Nothing gold can stay. Robert Frost knew it. Ponyboy knew it. And lovers of glorious rear-wheel-drive sport sedans with room for the family but attitudes for track day and affordable prices know it. The Kia Stinger was too good to last.
A report out of South Korea’s Auto Times says the least predictable car built by a mainstream automaker in years will cease production in April.
The Stinger is a passion project for Kia. It’s a rear-wheel-drive (optional all-wheel-drive) sport sedan with family living space and handling that makes the Audi A5 Sportback and BMW 4 Series Gran Coupe nervous.
It features either a 300-horsepower turbocharged 4-cylinder engine or a 368-horsepower 3.3-liter twin-turbo V6. Power goes through an 8-speed automatic transmission.
And if those sound like the stats of a European sport sedan, then you understand why the Stinger has always been such an oddity. It’s a genuine 4-door performance car from an affordable automaker, wearing the kind of name cars wore in the 1970s.

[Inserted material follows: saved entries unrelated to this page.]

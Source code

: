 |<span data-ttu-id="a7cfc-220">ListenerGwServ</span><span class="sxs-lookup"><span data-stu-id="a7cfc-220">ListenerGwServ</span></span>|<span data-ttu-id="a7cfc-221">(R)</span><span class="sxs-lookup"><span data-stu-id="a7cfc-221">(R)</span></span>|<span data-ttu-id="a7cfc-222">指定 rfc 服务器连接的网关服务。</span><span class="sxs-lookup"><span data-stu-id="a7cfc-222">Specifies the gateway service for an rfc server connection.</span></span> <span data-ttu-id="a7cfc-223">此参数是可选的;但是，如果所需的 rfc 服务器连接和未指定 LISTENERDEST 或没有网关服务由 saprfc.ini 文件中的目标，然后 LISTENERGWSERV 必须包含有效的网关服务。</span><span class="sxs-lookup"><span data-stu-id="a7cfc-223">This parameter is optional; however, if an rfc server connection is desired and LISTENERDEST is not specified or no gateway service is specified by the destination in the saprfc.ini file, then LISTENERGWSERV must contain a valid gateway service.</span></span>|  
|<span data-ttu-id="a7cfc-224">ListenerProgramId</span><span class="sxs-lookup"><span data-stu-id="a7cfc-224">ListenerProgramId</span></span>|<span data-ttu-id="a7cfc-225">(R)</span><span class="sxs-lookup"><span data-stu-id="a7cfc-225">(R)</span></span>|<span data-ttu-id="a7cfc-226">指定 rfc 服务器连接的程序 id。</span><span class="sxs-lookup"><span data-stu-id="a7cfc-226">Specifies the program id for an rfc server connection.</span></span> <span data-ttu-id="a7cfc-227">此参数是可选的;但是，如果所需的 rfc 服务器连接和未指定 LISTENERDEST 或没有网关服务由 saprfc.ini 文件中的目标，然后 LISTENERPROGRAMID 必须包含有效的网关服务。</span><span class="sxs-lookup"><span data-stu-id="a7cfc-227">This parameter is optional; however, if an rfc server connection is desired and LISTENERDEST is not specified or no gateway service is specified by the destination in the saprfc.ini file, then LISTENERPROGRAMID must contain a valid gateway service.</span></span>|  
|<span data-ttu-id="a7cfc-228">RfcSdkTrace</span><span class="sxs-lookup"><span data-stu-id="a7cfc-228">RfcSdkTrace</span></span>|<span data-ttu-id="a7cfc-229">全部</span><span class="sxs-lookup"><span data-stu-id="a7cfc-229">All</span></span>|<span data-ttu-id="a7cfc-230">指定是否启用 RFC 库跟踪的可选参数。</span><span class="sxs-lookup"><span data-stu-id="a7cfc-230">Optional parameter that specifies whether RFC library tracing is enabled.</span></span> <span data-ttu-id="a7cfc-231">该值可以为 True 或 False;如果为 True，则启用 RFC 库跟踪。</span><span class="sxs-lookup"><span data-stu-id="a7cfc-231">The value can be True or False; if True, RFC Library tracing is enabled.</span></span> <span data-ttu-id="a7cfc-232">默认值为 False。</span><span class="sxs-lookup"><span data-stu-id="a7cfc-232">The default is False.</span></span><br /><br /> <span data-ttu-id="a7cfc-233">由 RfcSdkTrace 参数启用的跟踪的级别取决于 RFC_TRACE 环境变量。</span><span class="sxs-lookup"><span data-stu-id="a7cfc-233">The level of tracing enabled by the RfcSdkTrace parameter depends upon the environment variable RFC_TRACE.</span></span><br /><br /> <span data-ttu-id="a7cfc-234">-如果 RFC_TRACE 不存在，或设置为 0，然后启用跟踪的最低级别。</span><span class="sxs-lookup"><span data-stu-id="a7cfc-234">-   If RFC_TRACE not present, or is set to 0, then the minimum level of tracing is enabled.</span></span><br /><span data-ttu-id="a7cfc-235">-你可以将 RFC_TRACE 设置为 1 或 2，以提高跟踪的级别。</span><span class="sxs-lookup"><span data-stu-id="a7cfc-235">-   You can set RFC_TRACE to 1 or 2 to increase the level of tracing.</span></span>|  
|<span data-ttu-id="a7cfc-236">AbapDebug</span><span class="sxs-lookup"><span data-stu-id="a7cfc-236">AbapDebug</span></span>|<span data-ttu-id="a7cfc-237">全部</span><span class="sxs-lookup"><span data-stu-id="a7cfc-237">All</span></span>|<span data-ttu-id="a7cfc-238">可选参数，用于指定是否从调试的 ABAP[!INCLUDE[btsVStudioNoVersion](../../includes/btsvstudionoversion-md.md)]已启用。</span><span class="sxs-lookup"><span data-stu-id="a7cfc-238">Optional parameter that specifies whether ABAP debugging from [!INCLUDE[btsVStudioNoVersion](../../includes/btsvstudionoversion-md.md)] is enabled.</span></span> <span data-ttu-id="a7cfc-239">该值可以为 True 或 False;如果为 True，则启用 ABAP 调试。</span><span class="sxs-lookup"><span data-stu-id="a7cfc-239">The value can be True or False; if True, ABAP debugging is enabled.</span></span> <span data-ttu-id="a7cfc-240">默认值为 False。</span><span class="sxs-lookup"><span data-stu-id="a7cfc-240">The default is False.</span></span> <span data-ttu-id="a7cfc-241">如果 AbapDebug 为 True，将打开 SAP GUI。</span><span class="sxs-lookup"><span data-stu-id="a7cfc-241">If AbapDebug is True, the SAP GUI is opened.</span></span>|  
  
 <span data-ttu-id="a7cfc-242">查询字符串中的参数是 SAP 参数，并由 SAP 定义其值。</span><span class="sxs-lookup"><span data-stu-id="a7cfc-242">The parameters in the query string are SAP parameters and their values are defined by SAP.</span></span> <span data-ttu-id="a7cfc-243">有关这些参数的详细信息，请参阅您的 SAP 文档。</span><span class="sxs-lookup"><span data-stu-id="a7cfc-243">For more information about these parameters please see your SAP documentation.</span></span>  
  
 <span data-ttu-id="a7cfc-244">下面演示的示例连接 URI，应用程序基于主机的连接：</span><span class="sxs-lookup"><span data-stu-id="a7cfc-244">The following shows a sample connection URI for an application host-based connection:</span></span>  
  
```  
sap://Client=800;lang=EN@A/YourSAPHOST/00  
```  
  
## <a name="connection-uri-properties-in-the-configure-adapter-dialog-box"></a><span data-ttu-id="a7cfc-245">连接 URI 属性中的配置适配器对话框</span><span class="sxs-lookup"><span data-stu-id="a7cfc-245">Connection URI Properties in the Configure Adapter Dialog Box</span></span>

It starts at just $36,590, plus $1,105 shipping and handling — far less than most sedans of comparable performance.
There’s nothing else quite like it on the market. And it isn’t selling particularly well — Kia says it’s selling at about half of last year’s pace through the first three quarters.
That, reports say, may be enough to end a passion project. Kia has not yet responded to our attempts to confirm the reports.
But if the Stinger is gone, we should note, that doesn’t mean Kia has given up on producing cars capable of performance you don’t expect in the affordable classes. The quickest version of its new EV6 electric car, the EV6 GT, boasts 576 horsepower and a 0-60 mph time of just 3.5 seconds.